Alla ricognizione delle predette attività provvederà con decreto il Ministero del lavoro e delle politiche sociali, e dovrà emanarlo, in fase di prima applicazione, entro tre mesi dalla data di entrata in vigore della presente disposizione, sentite le parti sociali.
La presunzione si applica comunque solo ai rapporti instaurati dopo l’entrata in vigore della Riforma del Lavoro, oppure, per i contratti stipulati prima, una volta decorsi 12 mesi dall’entrata in vigore della Riforma.
Non è chiaro – tuttavia da una mera lettura della norma – se queste ultime condizioni di esclusione debbano operare congiuntamente o separatamente.
A favore della valenza separata (ovvero che ne basti solo una per escludere l’operatività della presunzione)possono essere introdotte alcune considerazioni. Innanzitutto le condizioni sono diverse profondamente: nel primo caso il soggetto della condizione è la prestazione, nel secondo e caso il soggetto è il lavoratore autonomo che potrebbe conseguire un reddito annuo di lavoro autonomo anche per ulteriori attività assolutamente distinte da quelle in oggetto.

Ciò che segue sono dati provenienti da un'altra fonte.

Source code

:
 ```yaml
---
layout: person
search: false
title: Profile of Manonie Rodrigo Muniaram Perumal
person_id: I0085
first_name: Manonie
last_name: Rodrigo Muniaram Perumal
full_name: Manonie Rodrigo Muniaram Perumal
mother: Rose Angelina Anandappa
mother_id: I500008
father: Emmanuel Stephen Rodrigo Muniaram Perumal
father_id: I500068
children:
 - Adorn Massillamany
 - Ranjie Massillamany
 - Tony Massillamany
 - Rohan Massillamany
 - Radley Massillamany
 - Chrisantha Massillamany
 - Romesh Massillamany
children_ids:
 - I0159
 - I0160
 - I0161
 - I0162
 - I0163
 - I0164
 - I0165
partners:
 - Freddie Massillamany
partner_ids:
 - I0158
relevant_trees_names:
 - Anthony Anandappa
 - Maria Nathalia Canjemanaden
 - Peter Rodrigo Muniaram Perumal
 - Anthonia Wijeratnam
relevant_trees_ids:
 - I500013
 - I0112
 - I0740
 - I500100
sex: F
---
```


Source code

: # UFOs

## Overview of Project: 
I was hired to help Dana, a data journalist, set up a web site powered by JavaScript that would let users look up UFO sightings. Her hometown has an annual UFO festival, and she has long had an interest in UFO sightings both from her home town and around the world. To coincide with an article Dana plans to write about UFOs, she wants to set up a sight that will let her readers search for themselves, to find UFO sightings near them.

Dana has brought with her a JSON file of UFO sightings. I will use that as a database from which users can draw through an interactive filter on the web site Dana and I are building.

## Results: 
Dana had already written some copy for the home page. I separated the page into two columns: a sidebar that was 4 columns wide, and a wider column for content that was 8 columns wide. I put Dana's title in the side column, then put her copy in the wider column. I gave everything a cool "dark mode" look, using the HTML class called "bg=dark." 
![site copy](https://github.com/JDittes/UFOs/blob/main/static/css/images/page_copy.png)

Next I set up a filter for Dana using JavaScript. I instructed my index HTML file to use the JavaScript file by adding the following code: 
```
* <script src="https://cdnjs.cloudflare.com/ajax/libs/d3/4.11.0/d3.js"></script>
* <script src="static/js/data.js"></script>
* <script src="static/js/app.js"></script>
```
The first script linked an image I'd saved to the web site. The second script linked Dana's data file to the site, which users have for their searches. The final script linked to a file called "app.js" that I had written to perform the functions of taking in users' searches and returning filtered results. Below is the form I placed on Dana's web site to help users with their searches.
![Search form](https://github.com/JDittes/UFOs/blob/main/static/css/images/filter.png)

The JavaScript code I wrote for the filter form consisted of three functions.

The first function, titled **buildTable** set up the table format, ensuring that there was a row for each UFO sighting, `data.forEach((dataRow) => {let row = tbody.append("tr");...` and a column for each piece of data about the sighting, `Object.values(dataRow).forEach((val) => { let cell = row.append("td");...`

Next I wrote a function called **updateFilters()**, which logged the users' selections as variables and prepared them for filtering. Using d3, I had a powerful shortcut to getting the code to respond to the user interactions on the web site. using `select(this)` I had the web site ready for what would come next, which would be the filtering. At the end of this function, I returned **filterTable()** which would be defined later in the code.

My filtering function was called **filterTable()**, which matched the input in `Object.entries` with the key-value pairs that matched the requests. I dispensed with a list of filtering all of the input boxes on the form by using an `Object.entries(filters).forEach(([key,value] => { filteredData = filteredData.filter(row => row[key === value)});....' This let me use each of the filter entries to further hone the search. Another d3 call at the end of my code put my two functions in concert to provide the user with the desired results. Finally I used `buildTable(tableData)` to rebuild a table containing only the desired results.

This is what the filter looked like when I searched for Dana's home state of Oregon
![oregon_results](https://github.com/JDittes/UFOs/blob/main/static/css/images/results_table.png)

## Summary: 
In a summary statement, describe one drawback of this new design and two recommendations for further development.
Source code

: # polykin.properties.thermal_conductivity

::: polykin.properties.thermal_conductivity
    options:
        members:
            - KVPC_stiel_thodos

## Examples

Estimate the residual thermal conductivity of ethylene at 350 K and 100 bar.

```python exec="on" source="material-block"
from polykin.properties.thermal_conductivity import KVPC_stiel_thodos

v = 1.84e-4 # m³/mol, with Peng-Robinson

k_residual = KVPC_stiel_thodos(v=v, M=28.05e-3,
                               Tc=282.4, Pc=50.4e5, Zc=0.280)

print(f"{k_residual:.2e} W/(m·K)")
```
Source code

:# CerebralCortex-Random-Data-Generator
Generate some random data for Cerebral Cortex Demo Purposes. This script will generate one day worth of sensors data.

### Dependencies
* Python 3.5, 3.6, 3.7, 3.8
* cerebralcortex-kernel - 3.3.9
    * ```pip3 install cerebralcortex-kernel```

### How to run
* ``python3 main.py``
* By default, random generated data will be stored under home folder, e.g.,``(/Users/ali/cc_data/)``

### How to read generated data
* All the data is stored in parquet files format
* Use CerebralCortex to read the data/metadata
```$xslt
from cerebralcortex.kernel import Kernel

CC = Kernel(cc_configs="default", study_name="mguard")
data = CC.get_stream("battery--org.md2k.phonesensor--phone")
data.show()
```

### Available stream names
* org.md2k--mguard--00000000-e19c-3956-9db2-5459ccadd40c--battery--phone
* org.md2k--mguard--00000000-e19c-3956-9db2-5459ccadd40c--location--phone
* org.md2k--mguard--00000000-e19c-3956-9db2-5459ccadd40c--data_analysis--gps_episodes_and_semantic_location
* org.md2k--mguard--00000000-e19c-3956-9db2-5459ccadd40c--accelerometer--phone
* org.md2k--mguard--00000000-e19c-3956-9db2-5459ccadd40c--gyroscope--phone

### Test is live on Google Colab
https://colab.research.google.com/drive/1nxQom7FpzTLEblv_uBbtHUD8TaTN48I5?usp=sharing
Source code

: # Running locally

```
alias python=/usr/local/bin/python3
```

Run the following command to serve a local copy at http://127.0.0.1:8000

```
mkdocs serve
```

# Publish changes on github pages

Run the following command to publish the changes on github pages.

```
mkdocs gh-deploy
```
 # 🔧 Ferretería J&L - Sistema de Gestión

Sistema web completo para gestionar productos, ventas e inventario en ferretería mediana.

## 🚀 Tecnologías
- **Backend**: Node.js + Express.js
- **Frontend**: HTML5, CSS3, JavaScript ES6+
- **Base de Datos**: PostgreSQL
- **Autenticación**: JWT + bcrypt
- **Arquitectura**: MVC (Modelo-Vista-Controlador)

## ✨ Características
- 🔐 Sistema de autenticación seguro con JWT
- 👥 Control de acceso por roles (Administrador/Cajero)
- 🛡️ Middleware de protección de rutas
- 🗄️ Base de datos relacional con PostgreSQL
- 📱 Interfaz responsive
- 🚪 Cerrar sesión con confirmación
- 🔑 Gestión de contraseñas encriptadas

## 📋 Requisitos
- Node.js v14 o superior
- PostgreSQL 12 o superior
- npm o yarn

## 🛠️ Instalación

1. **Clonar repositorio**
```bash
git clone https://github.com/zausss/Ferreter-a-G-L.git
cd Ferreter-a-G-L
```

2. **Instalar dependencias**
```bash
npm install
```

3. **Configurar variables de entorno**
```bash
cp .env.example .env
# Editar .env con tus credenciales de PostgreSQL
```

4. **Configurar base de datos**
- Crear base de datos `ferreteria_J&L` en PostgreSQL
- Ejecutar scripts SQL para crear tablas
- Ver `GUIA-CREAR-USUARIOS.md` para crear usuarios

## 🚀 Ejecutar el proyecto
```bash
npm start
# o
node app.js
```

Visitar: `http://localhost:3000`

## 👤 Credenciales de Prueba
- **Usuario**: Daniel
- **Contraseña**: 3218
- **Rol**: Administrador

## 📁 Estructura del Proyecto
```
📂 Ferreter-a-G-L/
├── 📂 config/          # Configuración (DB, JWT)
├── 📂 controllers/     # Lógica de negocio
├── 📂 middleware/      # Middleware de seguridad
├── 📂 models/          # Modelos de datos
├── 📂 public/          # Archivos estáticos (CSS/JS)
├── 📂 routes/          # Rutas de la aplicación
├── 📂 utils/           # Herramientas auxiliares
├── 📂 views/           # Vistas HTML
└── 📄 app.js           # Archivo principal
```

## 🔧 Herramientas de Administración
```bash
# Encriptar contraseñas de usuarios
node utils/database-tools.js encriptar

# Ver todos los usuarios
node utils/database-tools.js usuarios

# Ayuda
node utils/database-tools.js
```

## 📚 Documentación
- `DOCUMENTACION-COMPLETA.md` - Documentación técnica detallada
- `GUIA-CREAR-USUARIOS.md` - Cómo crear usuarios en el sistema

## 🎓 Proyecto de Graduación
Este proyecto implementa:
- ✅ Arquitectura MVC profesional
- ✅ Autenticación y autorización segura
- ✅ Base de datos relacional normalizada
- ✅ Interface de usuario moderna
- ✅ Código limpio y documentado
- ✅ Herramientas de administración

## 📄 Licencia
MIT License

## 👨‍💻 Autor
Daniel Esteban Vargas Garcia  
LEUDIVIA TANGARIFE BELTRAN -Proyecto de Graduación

L’esclusione della presunzione opera, altresì, con riferimento a prestazioni lavorative che siano svolte nell’ambito di attività professionali per le quali è richiesta l’iscrizione a ordini professionali, albi, registri o ruoli, subordinatamente a specifici requisiti e condizioni (professioni che saranno individuate da decreto del Ministero del Lavoro, da emanarsi, in prima applicazione, entro tre mesi dall’entrata in vigore della legge).
 
L’ultima presunzione si applica da subito soltanto ai rapporti instaurati dopo l’entrata in vigore della Riforma, mentre per gli altri è previsto un periodo transitorio di 12 mesi prima di essere che le disposizioni producano effetto.
Le nuove disposizioni si applicano quindi ai contratti stipulati dal 18 luglio 2012.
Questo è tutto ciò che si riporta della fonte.